Publication at Faculty of Mathematics and Physics |
2012

Abstract

A prototype module for an International Linear Collider (ILC) detector was built, installed, and tested between 2006 and 2009 at CERN and Fermilab as part of the CALICE test beam program, in order to study the possibilities of extending energy sampling behind a hadronic calorimeter and to study the possibilities of providing muon tracking. The "tail catcher/muon tracker" (TCMT) is composed of 320 extruded scintillator strips (dimensions 1000 x 50 x 5mm(3)) packaged in 16 one-meter square planes interleaved between steel plates.

The scintillator strips were read out with wavelength shifting fibers and silicon photomultipliers. The planes were arranged with alternating horizontal and vertical strip orientations.

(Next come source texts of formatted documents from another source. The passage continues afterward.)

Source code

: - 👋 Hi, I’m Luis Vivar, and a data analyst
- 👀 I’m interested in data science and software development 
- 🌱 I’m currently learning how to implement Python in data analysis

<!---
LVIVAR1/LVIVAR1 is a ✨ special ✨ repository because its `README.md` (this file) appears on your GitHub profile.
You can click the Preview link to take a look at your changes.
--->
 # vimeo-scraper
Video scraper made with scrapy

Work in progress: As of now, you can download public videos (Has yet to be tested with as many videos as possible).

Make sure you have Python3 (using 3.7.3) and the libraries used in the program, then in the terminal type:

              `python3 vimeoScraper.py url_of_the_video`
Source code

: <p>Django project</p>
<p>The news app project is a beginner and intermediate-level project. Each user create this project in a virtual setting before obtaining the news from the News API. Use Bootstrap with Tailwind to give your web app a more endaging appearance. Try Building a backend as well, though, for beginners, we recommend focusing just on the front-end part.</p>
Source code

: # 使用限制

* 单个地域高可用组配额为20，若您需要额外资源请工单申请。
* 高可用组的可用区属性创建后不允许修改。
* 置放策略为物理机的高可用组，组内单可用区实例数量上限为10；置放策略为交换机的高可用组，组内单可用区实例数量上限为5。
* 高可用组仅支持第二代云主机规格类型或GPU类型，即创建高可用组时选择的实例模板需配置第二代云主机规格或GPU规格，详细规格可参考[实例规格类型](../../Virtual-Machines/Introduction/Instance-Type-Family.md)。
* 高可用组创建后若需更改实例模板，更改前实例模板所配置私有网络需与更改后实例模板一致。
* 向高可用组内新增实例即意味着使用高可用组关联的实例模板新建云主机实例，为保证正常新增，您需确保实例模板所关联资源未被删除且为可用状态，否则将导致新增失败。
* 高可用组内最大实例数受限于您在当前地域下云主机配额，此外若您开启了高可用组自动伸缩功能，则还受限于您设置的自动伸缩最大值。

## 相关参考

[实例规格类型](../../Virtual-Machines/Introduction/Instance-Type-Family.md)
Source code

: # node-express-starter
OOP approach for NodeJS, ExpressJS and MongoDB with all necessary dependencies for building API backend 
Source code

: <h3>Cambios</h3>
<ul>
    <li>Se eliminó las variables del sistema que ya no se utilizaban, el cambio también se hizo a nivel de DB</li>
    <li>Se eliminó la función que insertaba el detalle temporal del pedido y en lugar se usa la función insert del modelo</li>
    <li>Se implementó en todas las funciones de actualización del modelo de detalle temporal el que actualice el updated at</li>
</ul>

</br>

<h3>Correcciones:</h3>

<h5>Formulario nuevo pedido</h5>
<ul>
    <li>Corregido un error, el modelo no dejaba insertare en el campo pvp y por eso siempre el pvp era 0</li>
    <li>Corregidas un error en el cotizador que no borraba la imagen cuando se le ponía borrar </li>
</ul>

Data were collected for muons and pions in the energy range 6 GeV to 80 GeV. Utilizing data taken in 2006, this paper describes the design and construction of the TCMT, performance characteristics, and a beam-based evaluation of the ability of the TCMT to improve hadronic energy resolution in a prototype ILC detector.

For a typical configuration of an ILC detector with a coil situated outside a calorimeter system with a thickness of 5.5 nuclear interaction lengths, a TCMT would improve relative energy resolution by 6-16% for pions between 20 and 80 GeV.